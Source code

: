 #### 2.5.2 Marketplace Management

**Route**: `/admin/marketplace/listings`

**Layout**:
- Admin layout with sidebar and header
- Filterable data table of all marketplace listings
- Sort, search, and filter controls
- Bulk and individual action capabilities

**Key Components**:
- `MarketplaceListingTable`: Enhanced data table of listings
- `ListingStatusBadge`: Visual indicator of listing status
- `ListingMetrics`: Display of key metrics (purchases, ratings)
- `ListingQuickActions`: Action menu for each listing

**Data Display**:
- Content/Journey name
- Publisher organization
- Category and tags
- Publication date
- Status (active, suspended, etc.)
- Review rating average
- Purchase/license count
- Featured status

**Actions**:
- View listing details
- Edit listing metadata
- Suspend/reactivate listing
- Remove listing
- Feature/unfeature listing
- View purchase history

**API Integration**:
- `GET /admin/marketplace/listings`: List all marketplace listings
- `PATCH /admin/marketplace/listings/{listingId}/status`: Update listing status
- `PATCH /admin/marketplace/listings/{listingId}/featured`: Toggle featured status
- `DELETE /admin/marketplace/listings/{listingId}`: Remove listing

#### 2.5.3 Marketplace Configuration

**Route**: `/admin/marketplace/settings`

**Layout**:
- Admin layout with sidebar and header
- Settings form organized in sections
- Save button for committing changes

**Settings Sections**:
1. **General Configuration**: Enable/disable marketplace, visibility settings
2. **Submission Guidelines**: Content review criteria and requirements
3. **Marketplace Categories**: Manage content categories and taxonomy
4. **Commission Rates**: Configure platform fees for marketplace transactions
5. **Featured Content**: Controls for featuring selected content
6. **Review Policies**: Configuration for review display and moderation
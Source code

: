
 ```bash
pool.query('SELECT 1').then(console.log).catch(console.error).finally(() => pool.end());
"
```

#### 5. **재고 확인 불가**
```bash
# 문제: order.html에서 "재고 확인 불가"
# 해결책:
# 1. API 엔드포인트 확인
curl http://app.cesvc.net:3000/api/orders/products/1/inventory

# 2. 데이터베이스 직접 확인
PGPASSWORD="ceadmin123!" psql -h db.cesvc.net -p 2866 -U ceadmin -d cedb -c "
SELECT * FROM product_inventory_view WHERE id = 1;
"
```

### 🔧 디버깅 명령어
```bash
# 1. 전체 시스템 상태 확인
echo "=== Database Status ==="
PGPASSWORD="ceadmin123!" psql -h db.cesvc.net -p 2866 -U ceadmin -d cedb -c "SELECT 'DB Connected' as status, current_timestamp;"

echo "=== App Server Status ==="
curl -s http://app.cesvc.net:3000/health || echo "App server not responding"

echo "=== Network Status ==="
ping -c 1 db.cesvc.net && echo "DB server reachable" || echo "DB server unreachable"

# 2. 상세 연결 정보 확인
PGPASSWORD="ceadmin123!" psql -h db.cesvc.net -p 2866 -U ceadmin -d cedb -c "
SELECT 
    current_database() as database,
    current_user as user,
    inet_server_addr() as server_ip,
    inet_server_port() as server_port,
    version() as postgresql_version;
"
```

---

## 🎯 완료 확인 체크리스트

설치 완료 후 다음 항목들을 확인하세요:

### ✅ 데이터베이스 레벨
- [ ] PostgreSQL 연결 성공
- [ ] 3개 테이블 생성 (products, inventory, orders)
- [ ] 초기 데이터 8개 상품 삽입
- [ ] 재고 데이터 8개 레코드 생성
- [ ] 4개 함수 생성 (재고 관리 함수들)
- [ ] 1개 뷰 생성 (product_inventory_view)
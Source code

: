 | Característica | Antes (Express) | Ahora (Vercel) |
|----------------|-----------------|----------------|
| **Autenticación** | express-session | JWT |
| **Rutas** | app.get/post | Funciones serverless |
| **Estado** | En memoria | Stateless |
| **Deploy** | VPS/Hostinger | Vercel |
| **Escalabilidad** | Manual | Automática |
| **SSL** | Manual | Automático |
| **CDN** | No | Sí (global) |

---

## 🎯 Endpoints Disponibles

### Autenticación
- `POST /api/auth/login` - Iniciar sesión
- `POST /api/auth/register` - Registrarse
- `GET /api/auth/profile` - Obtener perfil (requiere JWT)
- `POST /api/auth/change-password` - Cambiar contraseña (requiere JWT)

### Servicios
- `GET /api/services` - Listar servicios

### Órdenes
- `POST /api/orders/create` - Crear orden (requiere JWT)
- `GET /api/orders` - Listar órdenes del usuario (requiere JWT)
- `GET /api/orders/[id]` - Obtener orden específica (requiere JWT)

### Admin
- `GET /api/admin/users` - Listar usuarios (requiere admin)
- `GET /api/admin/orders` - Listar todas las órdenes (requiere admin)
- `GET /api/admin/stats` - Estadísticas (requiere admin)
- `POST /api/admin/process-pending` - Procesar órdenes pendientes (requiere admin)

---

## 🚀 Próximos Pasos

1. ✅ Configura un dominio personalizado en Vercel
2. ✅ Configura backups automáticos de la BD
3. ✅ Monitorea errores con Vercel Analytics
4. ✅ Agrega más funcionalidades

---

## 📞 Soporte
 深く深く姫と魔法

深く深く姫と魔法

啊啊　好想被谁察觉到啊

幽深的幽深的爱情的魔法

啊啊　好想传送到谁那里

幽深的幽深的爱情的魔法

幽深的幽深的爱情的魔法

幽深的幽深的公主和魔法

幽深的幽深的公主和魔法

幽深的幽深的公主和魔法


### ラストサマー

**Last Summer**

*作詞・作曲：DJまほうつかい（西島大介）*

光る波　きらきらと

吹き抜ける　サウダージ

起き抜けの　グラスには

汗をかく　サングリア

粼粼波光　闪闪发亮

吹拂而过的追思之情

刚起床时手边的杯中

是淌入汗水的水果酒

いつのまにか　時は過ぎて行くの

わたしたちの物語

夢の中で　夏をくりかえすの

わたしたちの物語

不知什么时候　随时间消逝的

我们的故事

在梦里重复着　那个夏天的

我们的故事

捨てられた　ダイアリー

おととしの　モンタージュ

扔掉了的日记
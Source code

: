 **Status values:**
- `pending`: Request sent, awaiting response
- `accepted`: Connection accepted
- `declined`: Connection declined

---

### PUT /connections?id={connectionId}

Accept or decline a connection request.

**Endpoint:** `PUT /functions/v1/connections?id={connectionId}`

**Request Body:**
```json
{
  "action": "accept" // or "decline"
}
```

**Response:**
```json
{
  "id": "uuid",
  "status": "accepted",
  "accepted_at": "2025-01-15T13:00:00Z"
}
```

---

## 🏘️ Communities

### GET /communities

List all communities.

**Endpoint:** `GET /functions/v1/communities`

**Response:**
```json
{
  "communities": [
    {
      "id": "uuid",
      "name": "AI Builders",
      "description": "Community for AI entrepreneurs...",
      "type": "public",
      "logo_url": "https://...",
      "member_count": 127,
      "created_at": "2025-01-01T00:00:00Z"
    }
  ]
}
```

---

● Action item
Can you write out the lines above, from the first one through the one containing "- Category and tags", exactly as they appear and nothing more?

● Solution
Source code

: #### 2.5.2 Marketplace Management

**Route**: `/admin/marketplace/listings`

**Layout**:
- Admin layout with sidebar and header
- Filterable data table of all marketplace listings
- Sort, search, and filter controls
- Bulk and individual action capabilities

**Key Components**:
- `MarketplaceListingTable`: Enhanced data table of listings
- `ListingStatusBadge`: Visual indicator of listing status
- `ListingMetrics`: Display of key metrics (purchases, ratings)
- `ListingQuickActions`: Action menu for each listing

**Data Display**:
- Content/Journey name
- Publisher organization
- Category and tags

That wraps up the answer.